(DATA begins)
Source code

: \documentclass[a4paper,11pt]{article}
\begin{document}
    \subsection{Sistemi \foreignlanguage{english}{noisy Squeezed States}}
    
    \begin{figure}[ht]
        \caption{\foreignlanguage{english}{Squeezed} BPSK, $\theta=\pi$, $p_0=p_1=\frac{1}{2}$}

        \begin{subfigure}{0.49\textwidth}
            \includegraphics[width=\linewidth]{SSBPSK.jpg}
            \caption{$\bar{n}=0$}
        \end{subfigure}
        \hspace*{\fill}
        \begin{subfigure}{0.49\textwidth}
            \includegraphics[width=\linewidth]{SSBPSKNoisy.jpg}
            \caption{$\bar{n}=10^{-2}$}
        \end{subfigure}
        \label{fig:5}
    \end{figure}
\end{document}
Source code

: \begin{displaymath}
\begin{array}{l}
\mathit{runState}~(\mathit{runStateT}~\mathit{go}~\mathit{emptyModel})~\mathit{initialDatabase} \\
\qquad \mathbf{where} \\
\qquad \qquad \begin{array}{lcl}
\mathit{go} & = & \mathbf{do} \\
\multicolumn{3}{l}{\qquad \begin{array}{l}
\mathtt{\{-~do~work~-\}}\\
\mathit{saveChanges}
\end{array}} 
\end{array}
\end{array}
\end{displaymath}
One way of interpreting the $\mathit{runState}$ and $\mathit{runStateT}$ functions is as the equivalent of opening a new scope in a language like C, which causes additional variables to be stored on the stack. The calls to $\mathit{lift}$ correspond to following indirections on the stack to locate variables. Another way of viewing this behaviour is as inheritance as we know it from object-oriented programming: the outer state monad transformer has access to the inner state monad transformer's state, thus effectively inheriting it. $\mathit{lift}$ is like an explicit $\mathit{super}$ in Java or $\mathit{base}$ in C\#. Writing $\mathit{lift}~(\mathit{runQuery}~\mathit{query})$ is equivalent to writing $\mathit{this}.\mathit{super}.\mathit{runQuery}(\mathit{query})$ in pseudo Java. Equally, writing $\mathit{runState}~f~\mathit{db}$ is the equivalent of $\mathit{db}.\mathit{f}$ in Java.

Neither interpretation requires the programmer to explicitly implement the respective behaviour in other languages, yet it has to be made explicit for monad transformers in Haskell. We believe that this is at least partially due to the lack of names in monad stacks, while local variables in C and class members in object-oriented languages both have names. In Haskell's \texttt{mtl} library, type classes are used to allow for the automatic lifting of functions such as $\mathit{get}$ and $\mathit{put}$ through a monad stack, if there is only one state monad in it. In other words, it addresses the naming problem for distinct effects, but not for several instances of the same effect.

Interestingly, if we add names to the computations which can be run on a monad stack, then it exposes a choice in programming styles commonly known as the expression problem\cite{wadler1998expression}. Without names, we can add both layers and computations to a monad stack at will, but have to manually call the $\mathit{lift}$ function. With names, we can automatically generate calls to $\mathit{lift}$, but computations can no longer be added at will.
(DATA ends)
• [TRY IT] From the entries above, copy every line containing the word "runStateT".

• [SOLUTION]
\mathit{runState}~(\mathit{runStateT}~\mathit{go}~\mathit{emptyModel})~\mathit{initialDatabase} \\
One way of interpreting the $\mathit{runState}$ and $\mathit{runStateT}$ functions is as the equivalent of opening a new scope in a language like C, which causes additional variables to be stored on the stack. The calls to $\mathit{lift}$ correspond to following indirections on the stack to locate variables. Another way of viewing this behaviour is as inheritance as we know it from object-oriented programming: the outer state monad transformer has access to the inner state monad transformer's state, thus effectively inheriting it. $\mathit{lift}$ is like an explicit $\mathit{super}$ in Java or $\mathit{base}$ in C\#. Writing $\mathit{lift}~(\mathit{runQuery}~\mathit{query})$ is equivalent to writing $\mathit{this}.\mathit{super}.\mathit{runQuery}(\mathit{query})$ in pseudo Java. Equally, writing $\mathit{runState}~f~\mathit{db}$ is the equivalent of $\mathit{db}.\mathit{f}$ in Java.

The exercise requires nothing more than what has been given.